• **Record extracts**
==*==

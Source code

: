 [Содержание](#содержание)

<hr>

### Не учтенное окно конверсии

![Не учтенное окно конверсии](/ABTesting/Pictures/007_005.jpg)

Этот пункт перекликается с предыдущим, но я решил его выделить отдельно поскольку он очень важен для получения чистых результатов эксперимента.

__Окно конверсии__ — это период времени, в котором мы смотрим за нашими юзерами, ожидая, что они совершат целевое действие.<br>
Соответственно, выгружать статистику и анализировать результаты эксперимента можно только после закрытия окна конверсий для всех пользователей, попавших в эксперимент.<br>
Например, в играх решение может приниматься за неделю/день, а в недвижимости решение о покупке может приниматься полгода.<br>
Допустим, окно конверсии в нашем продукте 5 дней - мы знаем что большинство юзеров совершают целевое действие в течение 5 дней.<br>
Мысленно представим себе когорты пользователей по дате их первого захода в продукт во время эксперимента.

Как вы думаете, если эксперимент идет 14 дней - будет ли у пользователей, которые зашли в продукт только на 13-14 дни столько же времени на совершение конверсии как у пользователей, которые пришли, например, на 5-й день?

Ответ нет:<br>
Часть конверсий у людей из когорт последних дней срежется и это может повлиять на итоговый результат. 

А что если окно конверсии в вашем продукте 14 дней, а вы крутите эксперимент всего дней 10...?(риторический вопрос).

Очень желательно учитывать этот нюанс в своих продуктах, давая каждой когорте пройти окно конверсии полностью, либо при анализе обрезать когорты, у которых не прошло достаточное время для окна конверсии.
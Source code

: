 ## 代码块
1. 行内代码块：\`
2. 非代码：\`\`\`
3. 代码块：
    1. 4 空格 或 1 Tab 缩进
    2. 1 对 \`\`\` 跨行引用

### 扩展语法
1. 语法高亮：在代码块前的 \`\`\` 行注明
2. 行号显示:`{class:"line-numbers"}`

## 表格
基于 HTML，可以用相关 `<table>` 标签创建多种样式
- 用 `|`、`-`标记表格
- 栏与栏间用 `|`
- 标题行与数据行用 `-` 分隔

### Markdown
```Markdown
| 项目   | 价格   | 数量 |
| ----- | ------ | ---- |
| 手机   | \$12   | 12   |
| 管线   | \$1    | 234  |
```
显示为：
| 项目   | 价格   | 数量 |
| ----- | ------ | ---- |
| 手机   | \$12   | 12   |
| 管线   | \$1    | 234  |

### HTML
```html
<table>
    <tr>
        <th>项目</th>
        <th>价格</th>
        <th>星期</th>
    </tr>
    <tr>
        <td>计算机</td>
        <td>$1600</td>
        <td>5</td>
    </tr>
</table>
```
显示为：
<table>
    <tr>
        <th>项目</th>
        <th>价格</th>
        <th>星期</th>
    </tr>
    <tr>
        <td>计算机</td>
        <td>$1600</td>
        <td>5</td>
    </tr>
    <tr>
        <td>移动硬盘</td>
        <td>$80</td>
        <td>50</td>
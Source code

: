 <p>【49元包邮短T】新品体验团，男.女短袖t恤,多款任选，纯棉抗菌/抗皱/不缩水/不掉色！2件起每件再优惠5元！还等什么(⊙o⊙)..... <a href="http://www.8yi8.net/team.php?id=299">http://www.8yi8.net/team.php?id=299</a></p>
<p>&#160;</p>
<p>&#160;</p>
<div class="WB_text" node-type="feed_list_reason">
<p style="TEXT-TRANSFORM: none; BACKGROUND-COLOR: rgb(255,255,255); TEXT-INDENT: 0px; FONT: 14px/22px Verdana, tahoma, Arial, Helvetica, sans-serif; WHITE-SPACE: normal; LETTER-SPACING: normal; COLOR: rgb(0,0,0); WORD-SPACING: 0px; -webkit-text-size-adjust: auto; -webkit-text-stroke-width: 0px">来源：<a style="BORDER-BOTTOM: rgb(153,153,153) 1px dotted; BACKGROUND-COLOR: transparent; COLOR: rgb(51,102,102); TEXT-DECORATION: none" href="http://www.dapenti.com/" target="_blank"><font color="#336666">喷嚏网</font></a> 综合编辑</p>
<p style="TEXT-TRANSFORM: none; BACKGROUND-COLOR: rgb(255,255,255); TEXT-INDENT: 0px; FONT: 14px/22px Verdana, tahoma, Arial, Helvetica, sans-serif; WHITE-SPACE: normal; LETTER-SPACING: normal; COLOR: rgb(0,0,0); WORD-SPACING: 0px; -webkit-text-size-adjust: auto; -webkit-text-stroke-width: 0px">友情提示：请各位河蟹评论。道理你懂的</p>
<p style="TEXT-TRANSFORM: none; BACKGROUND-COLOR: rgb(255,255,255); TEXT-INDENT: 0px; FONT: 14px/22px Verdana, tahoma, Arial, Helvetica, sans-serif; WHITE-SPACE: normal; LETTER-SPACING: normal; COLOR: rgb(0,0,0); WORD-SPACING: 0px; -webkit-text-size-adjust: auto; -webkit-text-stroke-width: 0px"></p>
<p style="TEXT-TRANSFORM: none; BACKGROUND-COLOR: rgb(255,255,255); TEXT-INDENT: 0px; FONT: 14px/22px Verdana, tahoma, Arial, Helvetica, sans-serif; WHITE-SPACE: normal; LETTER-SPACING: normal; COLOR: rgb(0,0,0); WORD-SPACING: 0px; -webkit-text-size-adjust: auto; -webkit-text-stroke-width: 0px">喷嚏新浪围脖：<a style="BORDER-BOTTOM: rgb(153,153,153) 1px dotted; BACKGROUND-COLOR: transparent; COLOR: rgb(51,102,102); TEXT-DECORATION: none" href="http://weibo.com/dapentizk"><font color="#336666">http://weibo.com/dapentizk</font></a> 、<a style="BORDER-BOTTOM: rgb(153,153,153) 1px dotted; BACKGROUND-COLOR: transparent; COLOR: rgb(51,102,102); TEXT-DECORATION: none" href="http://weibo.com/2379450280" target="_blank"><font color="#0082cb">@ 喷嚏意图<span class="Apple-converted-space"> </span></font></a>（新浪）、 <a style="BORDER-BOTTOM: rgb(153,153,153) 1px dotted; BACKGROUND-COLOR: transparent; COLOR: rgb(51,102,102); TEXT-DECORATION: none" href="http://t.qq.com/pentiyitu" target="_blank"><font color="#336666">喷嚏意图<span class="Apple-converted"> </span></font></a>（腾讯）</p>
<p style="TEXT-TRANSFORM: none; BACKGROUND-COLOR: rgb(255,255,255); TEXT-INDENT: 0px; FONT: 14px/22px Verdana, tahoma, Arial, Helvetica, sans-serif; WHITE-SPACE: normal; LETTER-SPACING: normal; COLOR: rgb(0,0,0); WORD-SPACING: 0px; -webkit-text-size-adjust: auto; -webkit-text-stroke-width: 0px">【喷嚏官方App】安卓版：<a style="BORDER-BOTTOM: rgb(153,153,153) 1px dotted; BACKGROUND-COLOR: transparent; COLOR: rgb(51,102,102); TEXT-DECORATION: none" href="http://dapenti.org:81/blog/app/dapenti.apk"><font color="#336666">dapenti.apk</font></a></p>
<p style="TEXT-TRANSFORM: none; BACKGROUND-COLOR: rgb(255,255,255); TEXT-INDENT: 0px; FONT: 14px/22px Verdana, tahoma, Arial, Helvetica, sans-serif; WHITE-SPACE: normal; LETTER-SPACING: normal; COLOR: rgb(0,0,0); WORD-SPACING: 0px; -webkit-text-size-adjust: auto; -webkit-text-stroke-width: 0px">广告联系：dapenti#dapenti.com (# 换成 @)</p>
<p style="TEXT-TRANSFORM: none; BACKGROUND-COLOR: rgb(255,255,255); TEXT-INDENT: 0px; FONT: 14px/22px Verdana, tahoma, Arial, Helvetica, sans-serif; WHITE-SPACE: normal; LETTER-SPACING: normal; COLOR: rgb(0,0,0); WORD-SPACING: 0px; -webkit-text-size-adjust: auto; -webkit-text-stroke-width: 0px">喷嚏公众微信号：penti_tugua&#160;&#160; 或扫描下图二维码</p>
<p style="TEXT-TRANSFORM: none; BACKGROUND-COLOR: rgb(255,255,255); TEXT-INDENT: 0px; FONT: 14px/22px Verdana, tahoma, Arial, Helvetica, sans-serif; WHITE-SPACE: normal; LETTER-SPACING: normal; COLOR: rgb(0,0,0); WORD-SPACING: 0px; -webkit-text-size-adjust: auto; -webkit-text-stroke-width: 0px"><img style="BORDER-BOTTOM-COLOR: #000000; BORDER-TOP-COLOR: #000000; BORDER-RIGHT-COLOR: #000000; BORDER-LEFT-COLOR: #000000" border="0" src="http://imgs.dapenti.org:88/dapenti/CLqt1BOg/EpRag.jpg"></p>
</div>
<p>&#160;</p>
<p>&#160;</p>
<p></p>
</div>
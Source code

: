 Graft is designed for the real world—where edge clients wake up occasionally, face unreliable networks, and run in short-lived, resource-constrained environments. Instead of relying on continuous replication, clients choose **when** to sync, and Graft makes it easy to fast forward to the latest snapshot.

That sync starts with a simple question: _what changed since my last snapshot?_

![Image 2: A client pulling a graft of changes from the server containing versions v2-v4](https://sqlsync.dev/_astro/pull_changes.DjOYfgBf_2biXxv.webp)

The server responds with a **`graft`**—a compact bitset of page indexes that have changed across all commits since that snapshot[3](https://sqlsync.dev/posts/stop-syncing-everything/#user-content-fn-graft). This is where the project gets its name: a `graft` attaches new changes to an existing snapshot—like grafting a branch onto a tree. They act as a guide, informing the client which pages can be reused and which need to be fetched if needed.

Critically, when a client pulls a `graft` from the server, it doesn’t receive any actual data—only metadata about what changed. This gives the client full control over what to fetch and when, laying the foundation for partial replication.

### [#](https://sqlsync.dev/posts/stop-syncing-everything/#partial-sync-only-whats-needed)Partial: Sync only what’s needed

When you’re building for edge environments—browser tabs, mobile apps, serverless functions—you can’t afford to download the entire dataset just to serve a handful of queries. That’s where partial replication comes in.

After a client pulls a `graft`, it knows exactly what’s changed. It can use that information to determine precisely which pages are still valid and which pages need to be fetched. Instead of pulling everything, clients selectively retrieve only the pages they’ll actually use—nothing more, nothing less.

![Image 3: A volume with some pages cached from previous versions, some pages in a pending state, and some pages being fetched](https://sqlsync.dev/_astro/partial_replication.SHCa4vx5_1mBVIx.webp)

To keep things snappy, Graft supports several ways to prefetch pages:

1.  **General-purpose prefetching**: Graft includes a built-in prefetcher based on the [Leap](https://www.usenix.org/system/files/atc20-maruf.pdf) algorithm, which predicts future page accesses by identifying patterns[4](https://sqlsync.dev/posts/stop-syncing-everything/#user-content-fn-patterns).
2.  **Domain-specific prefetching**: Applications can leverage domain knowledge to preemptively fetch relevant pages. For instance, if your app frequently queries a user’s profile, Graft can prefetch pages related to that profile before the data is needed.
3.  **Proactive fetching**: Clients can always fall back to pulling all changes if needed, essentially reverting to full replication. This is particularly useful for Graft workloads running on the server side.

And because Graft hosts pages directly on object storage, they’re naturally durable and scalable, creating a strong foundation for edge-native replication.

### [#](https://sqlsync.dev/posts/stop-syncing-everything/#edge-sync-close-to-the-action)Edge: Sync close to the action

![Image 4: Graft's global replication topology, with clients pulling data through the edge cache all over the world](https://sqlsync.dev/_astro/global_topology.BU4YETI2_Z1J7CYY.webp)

==*==

• **Task requirements**
Every line above that holds the string "pulls" should be returned.

• **Exercise solution**
Critically, when a client pulls a `graft` from the server, it doesn’t receive any actual data—only metadata about what changed. This gives the client full control over what to fetch and when, laying the foundation for partial replication.
After a client pulls a `graft`, it knows exactly what’s changed. It can use that information to determine precisely which pages are still valid and which pages need to be fetched. Instead of pulling everything, clients selectively retrieve only the pages they’ll actually use—nothing more, nothing less.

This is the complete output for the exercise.